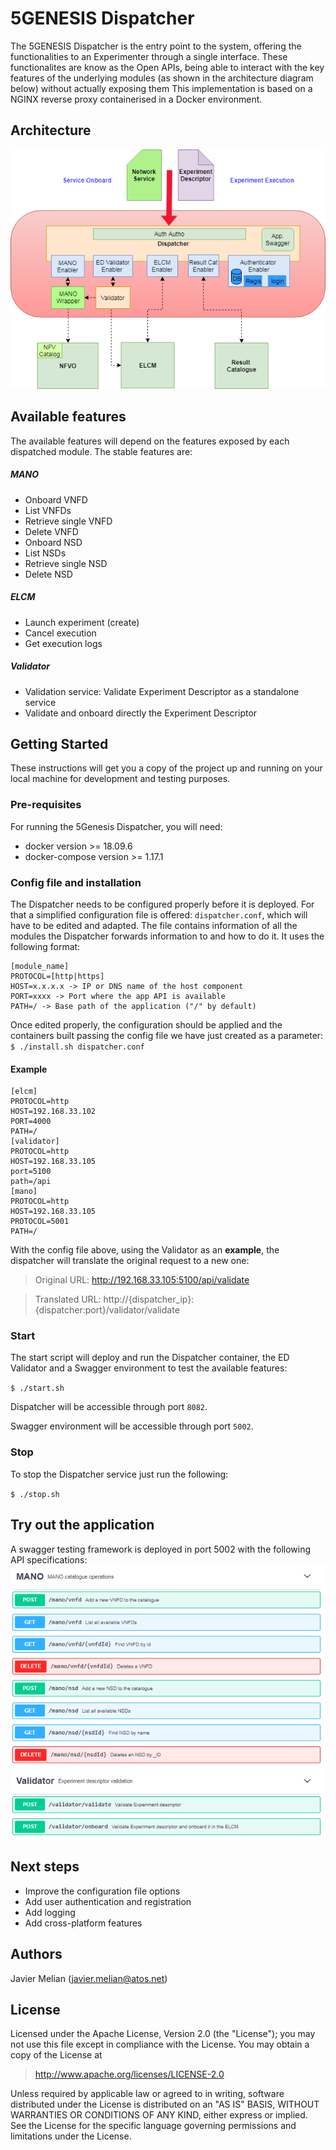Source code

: # 5GENESIS Dispatcher

The 5GENESIS Dispatcher is the entry point to the system, offering the functionalities to an Experimenter through a single interface. These functionalites are know as the Open APIs, being able to interact with the key features of the underlying modules (as shown in the architecture diagram below) without actually exposing them
This implementation is based on a NGINX reverse proxy containerised in a Docker environment.

## Architecture
![](./images/dispatcher_arch.png)

## Available features
The available features will depend on the features exposed by each dispatched module. The stable features are:

##### MANO
- Onboard VNFD
- List VNFDs
- Retrieve single VNFD
- Delete VNFD
- Onboard NSD
- List NSDs
- Retrieve single NSD
- Delete NSD

##### ELCM
- Launch experiment (create)
- Cancel execution
- Get execution logs

##### Validator
- Validation service: Validate Experiment Descriptor as a standalone service
- Validate and onboard directly the Experiment Descriptor


## Getting Started

These instructions will get you a copy of the project up and running on your local machine for development and testing purposes.

### Pre-requisites

For running the 5Genesis Dispatcher, you will need:
- docker version >= 18.09.6
- docker-compose version >= 1.17.1

### Config file and installation
The Dispatcher needs to be configured properly before it is deployed. For that a simplified configuration file is offered: `dispatcher.conf`, which will have to be edited and adapted.
The file contains information of all the modules the Dispatcher forwards information to and how to do it. It uses the following format:

    [module_name]
    PROTOCOL=[http|https]
    HOST=x.x.x.x -> IP or DNS name of the host component
    PORT=xxxx -> Port where the app API is available
    PATH=/ -> Base path of the application ("/" by default)

Once edited properly, the configuration should be applied and the containers built passing the config file we have just created as a parameter:
`$ ./install.sh dispatcher.conf`

#### Example
    [elcm]
    PROTOCOL=http
    HOST=192.168.33.102
    PORT=4000
    PATH=/
    [validator]
    PROTOCOL=http
    HOST=192.168.33.105
    port=5100
    path=/api
    [mano]
    PROTOCOL=http
    HOST=192.168.33.105
    PROTOCOL=5001
    PATH=/
    
With the config file above, using the Validator as an **example**, the dispatcher will translate the original request to a new one:
> Original URL: http://192.168.33.105:5100/api/validate

> Translated URL: http://{dispatcher_ip}:{dispatcher:port}/validator/validate

### Start
The start script will deploy and run the Dispatcher container, the ED Validator and a Swagger environment to test the available features:

`$ ./start.sh`

Dispatcher will be accessible through port `8082`.

Swagger environment will be accessible through port `5002`.


### Stop
To stop the Dispatcher service just run the following: 

`$ ./stop.sh`

## Try out the application
A swagger testing framework is deployed in port 5002 with the following API specifications:
![](./images/swagger.PNG)

## Next steps
- Improve the configuration file options
- Add user authentication and registration
- Add logging
- Add cross-platform features

## Authors
Javier Melian (javier.melian@atos.net)

## License

Licensed under the Apache License, Version 2.0 (the "License");
you may not use this file except in compliance with the License.
You may obtain a copy of the License at

   > http://www.apache.org/licenses/LICENSE-2.0

Unless required by applicable law or agreed to in writing, software
distributed under the License is distributed on an "AS IS" BASIS,
WITHOUT WARRANTIES OR CONDITIONS OF ANY KIND, either express or implied.
See the License for the specific language governing permissions and
limitations under the License.

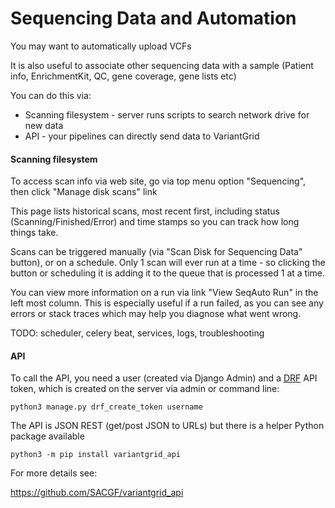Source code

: # Sequencing Data and Automation

You may want to automatically upload VCFs

It is also useful to associate other sequencing data with a sample (Patient info, EnrichmentKit, QC, gene coverage, gene lists etc) 

You can do this via:

* Scanning filesystem - server runs scripts to search network drive for new data
* API - your pipelines can directly send data to VariantGrid

#### Scanning filesystem

To access scan info via web site, go via top menu option "Sequencing", then click "Manage disk scans" link

This page lists historical scans, most recent first, including status (Scanning/Finished/Error) and time stamps so you can track how long things take. 

Scans can be triggered manually (via "Scan Disk for Sequencing Data" button), or on a schedule. Only 1 scan will ever run at a time - so clicking the button or scheduling it is adding it to the queue that is processed 1 at a time.

You can view more information on a run via link "View SeqAuto Run" in the left most column. This is especially useful if a run failed, as you can see any errors or stack traces which may help you diagnose what went wrong. 

TODO: scheduler, celery beat, services, logs, troubleshooting 

#### API

To call the API, you need a user (created via Django Admin) and a [DRF](https://www.django-rest-framework.org/) API token, which is created on the server via admin or command line:

    python3 manage.py drf_create_token username

The API is JSON REST (get/post JSON to URLs) but there is a helper Python package available 

    python3 -m pip install variantgrid_api 

For more details see:

https://github.com/SACGF/variantgrid_api

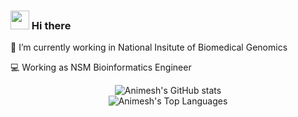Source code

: ### <img src="https://raw.githubusercontent.com/MartinHeinz/MartinHeinz/master/wave.gif" width="30px"> Hi there

 💼 I’m currently working in National Insitute of Biomedical Genomics

 💻 Working as NSM Bioinformatics Engineer

<div align="center">
    <img src="https://github-readme-stats.vercel.app/api?username=animesh-workplace&theme=dark&show_icons=true&hide_border=true" alt="Animesh's GitHub stats">
</div>

<div align="center">
    <img src="https://github-readme-stats.vercel.app/api/top-langs/?username=animesh-workplace&hide_border=true&theme=dark&layout=compact" alt="Animesh's Top Languages">
</div>

<!-- ![Animesh's github stats](https://github-readme-stats.vercel.app/api?username=animesh-workplace&theme=dark&show_icons=true&hide_border=true)  -->


<!-- ![Top Langs](https://github-readme-stats.vercel.app/api/top-langs/?username=animesh-workplace&hide_border=true&theme=dark&layout=compact) -->

<!-- [![Animesh's wakatime stats](https://github-readme-stats.vercel.app/api/wakatime?username=animesh-workplace)] -->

-*-*-

Prompt
Using the listing above, show each line with the word "testing" in it.

Response to the task
These instructions will get you a copy of the project up and running on your local machine for development and testing purposes.
A swagger testing framework is deployed in port 5002 with the following API specifications:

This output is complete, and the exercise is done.